Anche la Russia è a rischio default: a fine maggio doveva pagare 100 milioni di dollari di interessi su due obbligazioni scadenti rispettivamente nel 2026 e 2036, e ha ottenuto una proroga, scaduta pochi giorni fa. Le sanzioni imposte l’hanno tagliata fuori dal sistema finanziario internazionale e hanno reso intoccabili quelle sue riserve detenute all’estero, che potrebbe invece utilizzare per pagare i suoi debiti. Il governo russo accusa quindi le autorità mondiali di indurla ad un fallimento “artificiale”.

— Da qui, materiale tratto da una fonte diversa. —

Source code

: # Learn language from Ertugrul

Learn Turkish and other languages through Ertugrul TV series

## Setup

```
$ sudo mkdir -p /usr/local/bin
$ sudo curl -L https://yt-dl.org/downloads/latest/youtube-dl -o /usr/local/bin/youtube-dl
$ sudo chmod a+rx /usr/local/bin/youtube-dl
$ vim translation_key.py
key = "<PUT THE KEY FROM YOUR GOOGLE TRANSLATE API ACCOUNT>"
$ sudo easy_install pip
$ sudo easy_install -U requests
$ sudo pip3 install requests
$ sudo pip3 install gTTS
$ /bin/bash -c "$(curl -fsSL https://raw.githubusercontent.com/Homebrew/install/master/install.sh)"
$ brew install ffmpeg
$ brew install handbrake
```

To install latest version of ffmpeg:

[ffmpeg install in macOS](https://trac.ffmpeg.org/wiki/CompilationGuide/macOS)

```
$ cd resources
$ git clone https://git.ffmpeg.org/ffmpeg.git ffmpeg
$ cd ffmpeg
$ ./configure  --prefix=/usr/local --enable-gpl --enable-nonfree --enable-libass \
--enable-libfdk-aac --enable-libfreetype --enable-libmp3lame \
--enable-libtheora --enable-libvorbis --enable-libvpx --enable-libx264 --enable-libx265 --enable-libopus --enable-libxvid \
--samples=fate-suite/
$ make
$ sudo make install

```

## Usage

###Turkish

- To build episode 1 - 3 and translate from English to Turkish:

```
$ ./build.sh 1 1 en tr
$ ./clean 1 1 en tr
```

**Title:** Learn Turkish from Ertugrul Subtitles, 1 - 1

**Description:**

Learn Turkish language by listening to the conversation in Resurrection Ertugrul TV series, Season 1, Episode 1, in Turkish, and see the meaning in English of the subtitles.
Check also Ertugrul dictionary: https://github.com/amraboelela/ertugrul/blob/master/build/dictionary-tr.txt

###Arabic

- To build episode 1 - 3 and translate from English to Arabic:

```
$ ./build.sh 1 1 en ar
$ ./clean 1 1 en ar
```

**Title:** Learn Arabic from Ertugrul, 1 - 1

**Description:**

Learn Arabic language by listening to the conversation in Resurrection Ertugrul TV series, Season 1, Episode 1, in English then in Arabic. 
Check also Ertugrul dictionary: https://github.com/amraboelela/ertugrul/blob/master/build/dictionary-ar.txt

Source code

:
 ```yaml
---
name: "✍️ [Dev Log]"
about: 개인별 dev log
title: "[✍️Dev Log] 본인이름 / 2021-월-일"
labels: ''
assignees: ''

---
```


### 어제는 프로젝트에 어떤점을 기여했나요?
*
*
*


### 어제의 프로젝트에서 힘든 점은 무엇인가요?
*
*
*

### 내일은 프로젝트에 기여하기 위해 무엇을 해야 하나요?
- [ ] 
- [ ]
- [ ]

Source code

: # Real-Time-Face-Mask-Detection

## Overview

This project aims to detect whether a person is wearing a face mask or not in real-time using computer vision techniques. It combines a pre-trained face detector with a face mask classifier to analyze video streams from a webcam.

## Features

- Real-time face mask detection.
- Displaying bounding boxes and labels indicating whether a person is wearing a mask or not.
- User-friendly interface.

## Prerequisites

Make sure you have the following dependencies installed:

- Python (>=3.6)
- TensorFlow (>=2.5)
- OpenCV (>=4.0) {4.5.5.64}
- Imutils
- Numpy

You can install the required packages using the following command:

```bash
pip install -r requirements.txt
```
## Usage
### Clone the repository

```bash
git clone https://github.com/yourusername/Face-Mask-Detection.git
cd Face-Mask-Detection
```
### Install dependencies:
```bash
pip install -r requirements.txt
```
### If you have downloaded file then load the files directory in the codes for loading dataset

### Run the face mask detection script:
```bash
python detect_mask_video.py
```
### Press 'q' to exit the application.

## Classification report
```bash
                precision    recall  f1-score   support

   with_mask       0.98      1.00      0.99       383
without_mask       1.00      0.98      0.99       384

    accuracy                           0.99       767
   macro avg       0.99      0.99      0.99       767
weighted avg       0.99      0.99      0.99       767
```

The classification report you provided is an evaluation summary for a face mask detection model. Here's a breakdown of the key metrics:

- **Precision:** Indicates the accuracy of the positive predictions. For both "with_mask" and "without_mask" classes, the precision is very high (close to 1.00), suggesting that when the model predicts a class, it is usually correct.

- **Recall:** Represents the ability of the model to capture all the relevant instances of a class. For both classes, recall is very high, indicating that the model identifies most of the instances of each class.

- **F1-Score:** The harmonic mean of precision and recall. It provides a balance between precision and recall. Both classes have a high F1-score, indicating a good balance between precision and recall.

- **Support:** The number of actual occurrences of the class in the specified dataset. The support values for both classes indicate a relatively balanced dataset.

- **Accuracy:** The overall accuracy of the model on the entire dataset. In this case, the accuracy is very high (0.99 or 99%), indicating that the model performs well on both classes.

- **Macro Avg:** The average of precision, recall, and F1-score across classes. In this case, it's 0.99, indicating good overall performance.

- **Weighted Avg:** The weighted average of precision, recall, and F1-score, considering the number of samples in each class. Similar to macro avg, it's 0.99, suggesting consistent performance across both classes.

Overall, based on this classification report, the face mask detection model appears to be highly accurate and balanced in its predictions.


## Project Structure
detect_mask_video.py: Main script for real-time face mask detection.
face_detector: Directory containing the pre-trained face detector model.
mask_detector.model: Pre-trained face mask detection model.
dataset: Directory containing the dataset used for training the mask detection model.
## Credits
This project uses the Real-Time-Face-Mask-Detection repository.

Nel mondo vi sono altri Paesi Emergenti a rischio, come ad esempio Egitto e Tunisia: nonostante ciò l’MSCI Emerging Markets, l’indice azionario che li rappresenta, è in diminuzione “solo” del 19% da inizio anno, al pari di quello tedesco, ma meglio del nostro FTSE MIB (-22%). E la medesima discesa temporanea si registra anche sugli strumenti d’investimento gestiti (come ad esempio i fondi) che investono nelle medesime aree. Perché ciò? La spiegazione risiede nella composizione dell’indice: è costituito infatti dalle principali 1.400 grosse aziende (come Alibaba, Samsung, Tencent, per citare le più rappresentative) basate appunto nei primari 24 paesi emergenti al mondo (non uno solo!): inoltre, essendo per lo più multinazionali, traggono gran parte del loro business “fuori casa”.


Dalla Curiosità odierna ricaviamo ancora una volta che la diversificazione è necessaria per proteggere il proprio patrimonio finanziario: investire infatti in un singolo paese o azienda, può comportare danni economici enormi e irreparabili. E’ preferibile optare per investimenti gestiti da professionisti e realmente diversificati.